Action item: Repeat the whole listing exactly as written.
**** Data ****
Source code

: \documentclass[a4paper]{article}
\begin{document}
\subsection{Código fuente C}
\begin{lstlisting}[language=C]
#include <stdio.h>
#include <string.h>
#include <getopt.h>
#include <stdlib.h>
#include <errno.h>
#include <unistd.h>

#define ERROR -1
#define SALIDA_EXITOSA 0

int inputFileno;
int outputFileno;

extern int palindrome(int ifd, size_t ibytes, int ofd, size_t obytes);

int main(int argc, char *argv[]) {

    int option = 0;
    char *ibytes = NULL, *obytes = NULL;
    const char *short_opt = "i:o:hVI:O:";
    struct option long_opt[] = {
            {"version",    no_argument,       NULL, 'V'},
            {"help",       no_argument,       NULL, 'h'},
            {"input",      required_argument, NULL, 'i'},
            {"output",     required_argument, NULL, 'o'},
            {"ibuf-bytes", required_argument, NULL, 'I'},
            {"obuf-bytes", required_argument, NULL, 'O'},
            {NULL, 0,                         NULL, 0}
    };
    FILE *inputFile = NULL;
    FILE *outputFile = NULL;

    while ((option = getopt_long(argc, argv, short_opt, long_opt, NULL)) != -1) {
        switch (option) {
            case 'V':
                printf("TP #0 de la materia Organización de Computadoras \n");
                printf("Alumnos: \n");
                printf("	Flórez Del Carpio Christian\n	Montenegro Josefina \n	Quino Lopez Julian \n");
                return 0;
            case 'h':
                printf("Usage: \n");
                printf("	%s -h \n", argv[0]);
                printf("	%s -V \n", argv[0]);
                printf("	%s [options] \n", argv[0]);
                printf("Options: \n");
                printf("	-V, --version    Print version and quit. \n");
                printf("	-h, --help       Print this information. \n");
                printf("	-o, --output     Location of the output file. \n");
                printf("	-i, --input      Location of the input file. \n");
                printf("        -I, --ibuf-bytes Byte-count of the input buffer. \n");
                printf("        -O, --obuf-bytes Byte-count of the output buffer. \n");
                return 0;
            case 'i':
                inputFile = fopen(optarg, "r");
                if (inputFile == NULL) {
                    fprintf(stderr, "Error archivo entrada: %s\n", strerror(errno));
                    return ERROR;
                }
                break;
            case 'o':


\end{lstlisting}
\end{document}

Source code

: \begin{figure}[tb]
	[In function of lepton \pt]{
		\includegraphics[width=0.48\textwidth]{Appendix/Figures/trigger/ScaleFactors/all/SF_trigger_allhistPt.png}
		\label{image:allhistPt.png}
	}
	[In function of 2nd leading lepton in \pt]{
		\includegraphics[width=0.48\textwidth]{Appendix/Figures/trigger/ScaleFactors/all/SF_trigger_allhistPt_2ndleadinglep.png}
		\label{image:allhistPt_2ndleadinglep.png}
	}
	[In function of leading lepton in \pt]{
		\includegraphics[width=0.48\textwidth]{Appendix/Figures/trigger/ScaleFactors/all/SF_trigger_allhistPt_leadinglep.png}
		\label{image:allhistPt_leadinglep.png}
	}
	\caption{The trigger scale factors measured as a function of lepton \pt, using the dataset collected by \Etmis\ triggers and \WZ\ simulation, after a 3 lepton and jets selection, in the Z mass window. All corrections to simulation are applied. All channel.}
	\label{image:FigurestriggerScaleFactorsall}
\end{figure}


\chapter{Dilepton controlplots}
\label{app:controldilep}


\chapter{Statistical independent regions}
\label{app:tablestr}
****
Solution for this problem:
Source code

: \documentclass[a4paper]{article}
\begin{document}
\subsection{Código fuente C}
\begin{lstlisting}[language=C]
#include <stdio.h>
#include <string.h>
#include <getopt.h>
#include <stdlib.h>
#include <errno.h>
#include <unistd.h>

#define ERROR -1
#define SALIDA_EXITOSA 0

int inputFileno;
int outputFileno;

extern int palindrome(int ifd, size_t ibytes, int ofd, size_t obytes);

int main(int argc, char *argv[]) {

    int option = 0;
    char *ibytes = NULL, *obytes = NULL;
    const char *short_opt = "i:o:hVI:O:";
    struct option long_opt[] = {
            {"version",    no_argument,       NULL, 'V'},
            {"help",       no_argument,       NULL, 'h'},
            {"input",      required_argument, NULL, 'i'},
            {"output",     required_argument, NULL, 'o'},
            {"ibuf-bytes", required_argument, NULL, 'I'},
            {"obuf-bytes", required_argument, NULL, 'O'},
            {NULL, 0,                         NULL, 0}
    };
    FILE *inputFile = NULL;
    FILE *outputFile = NULL;

    while ((option = getopt_long(argc, argv, short_opt, long_opt, NULL)) != -1) {
        switch (option) {
            case 'V':
                printf("TP #0 de la materia Organización de Computadoras \n");
                printf("Alumnos: \n");
                printf("	Flórez Del Carpio Christian\n	Montenegro Josefina \n	Quino Lopez Julian \n");
                return 0;
            case 'h':
                printf("Usage: \n");
                printf("	%s -h \n", argv[0]);
                printf("	%s -V \n", argv[0]);
                printf("	%s [options] \n", argv[0]);
                printf("Options: \n");
                printf("	-V, --version    Print version and quit. \n");
                printf("	-h, --help       Print this information. \n");
                printf("	-o, --output     Location of the output file. \n");
                printf("	-i, --input      Location of the input file. \n");
                printf("        -I, --ibuf-bytes Byte-count of the input buffer. \n");
                printf("        -O, --obuf-bytes Byte-count of the output buffer. \n");
                return 0;
            case 'i':
                inputFile = fopen(optarg, "r");
                if (inputFile == NULL) {
                    fprintf(stderr, "Error archivo entrada: %s\n", strerror(errno));
                    return ERROR;
                }
                break;
            case 'o':


\end{lstlisting}
\end{document}

Source code

: \begin{figure}[tb]
	[In function of lepton \pt]{
		\includegraphics[width=0.48\textwidth]{Appendix/Figures/trigger/ScaleFactors/all/SF_trigger_allhistPt.png}
		\label{image:allhistPt.png}
	}
	[In function of 2nd leading lepton in \pt]{
		\includegraphics[width=0.48\textwidth]{Appendix/Figures/trigger/ScaleFactors/all/SF_trigger_allhistPt_2ndleadinglep.png}
		\label{image:allhistPt_2ndleadinglep.png}
	}
	[In function of leading lepton in \pt]{
		\includegraphics[width=0.48\textwidth]{Appendix/Figures/trigger/ScaleFactors/all/SF_trigger_allhistPt_leadinglep.png}
		\label{image:allhistPt_leadinglep.png}
	}
	\caption{The trigger scale factors measured as a function of lepton \pt, using the dataset collected by \Etmis\ triggers and \WZ\ simulation, after a 3 lepton and jets selection, in the Z mass window. All corrections to simulation are applied. All channel.}
	\label{image:FigurestriggerScaleFactorsall}
\end{figure}


\chapter{Dilepton controlplots}
\label{app:controldilep}


\chapter{Statistical independent regions}
\label{app:tablestr}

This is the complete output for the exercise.